×
COVID-19: wiarygodne źródło wiedzy

15 maja – Światowy Dzień Chorych na Mukopolisacharydozę i Choroby Rzadkie

Renata Kołton

Fot. Pixabay.com

W Polsce mukopolisacharydozę zdiagnozowano u około 250 pacjentów. Schorzenie to występuje mniej więcej raz na około 42 000 urodzeń. Konrad choruje na mukopolisacharydozę typu II (Huntera). Sandra jest jedną z dwóch osób w Polsce cierpiących na mukopolisacharydozę typu IV B (Morquio). U Kingi stwierdzono mukopolisacharydozę typu III (Sanfilippo).

Mukopolisacharydoza

Sandra urodziła się jako zdrowe dziecko. Konrad po urodzeniu ważył 4600 g, mierzył 60 cm wzrostu, otrzymał 10 punktów w skali Apgar, maksymalną ocenę stanu zdrowia, jaką mogą uzyskać noworodki. Kinga do 3. roku życia rozwijała się bardzo dobrze. Tak zaczynają się historie wielu podopiecznych Stowarzyszenia Chorych na Mukopolisacharydozę i Choroby Rzadkie.

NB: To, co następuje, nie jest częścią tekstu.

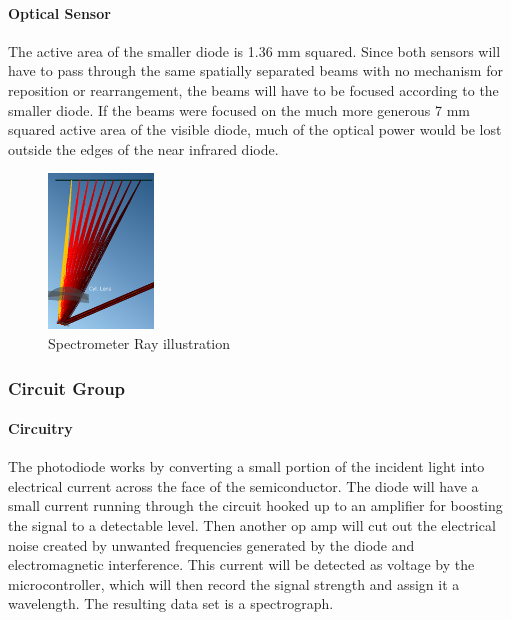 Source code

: \paragraph{Optical Sensor} The active area of the smaller diode is 1.36 mm squared. Since both sensors will have to pass through the same spatially separated beams with no mechanism for reposition or rearrangement, the beams will have to be focused according to the smaller diode. If the beams were focused on the much more generous 7 mm squared active area of the visible diode, much of the optical power would be lost outside the edges of the near infrared diode.

\begin{figure}[H]
    \caption{Spectrometer Ray illustration}
    \centering
    \includegraphics[width=0.25\textwidth]{images/YuanCaoSpectrometer.png}
\end{figure}

\subsubsection{Circuit Group}

\paragraph{Circuitry} The photodiode works by converting a small portion of the incident light into electrical current across the face of the semiconductor. The diode will have a small current running through the circuit hooked up to an amplifier for boosting the signal to a detectable level. Then another op amp will cut out the electrical noise created by unwanted frequencies generated by the diode and electromagnetic interference. This current will be detected as voltage by the microcontroller, which will then record the signal strength and assign it a wavelength. The resulting data set is a spectrograph.

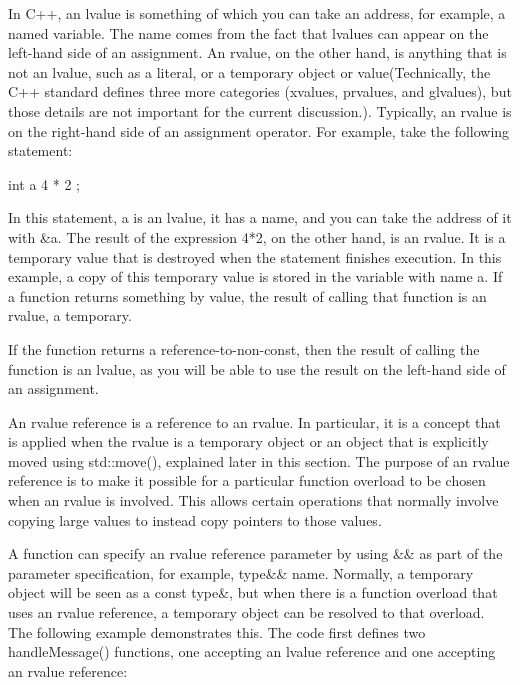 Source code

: 
In C++, an lvalue is something of which you can take an address, for example, a named variable. The name comes from the fact that lvalues can appear on the left-hand side of an assignment. An rvalue, on the other hand, is anything that is not an lvalue, such as a literal, or a temporary object or value(Technically, the C++ standard defines three more categories (xvalues, prvalues, and glvalues), but those details are not important for the current discussion.). Typically, an rvalue is on the right-hand side of an assignment operator. For example, take the following statement:

\begin{cpp}
int a { 4 * 2 };
\end{cpp}

In this statement, a is an lvalue, it has a name, and you can take the address of it with \&a. The result of the expression 4*2, on the other hand, is an rvalue. It is a temporary value that is destroyed when the statement finishes execution. In this example, a copy of this temporary value is stored in the variable with name a.
If a function returns something by value, the result of calling that function is an rvalue, a temporary.

If the function returns a reference-to-non-const, then the result of calling the function is an lvalue, as you will be able to use the result on the left-hand side of an assignment.

An rvalue reference is a reference to an rvalue. In particular, it is a concept that is applied when the rvalue is a temporary object or an object that is explicitly moved using std::move(), explained later in this section. The purpose of an rvalue reference is to make it possible for a particular function overload to be chosen when an rvalue is involved. This allows certain operations that normally involve copying large values to instead copy pointers to those values.

A function can specify an rvalue reference parameter by using \&\& as part of the parameter specification, for example, type\&\& name. Normally, a temporary object will be seen as a const type\&, but when there is a function overload that uses an rvalue reference, a temporary object can be resolved to that overload. The following example demonstrates this. The code first defines two handleMessage() functions, one accepting an lvalue reference and one accepting an rvalue reference:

Mukopolisacharydozy to uwarunkowane genetycznie rzadkie choroby metaboliczne. Wstępnie rozpoznaje się je najczęściej u dzieci między 18. a 36. miesiącem życia. W wyniku nadmiernego gromadzenia się w komórkach sacharydów u dzieci dochodzi do uszkodzenia narządów.

- Organizm każdego z nas produkuje wiele związków, w tym mukopolisacharydy, które wykorzystywane są do budowy czy też regulacji funkcji komórek - tłumaczy dr hab. med. Beata Kieć-Wilk z Katedry i Kliniki Chorób Metabolicznych Szpitala Uniwersyteckiego w Krakowie. - Część tych substancji nie jest jednak wykorzystywana i ulega degradacji. Ich rozpad odbywa się w lizosomach, drobnych strukturach wewnątrzkomórkowych. Za rozłożenie tych związków na prostsze cząsteczki, które mogą być później ponownie wykorzystane w procesach metabolicznych, odpowiadają określone białka zwane enzymami. U pacjentów z tzw. lizosomalnymi chorobami spichrzeniowymi, a do takich należą mukopolisacharydozy, problem polega na tym, że któregoś enzymu brakuje lub jego funkcja jest upośledzona - wyjaśnia specjalistka.

Brak określonego białka powoduje, że przemiana materii zostaje przerwana. Do lizosomów wciąż docierają jednak kolejne cząsteczki mukopolisacharydów. Nierozłożony materiał zaczyna się gromadzić, lizosomy pęcznieją i uszkadzają inne części komórki. Powoduje to zaburzenia w ich funkcjonowaniu. Z czasem uszkodzeniu ulegają tkanki i narządy.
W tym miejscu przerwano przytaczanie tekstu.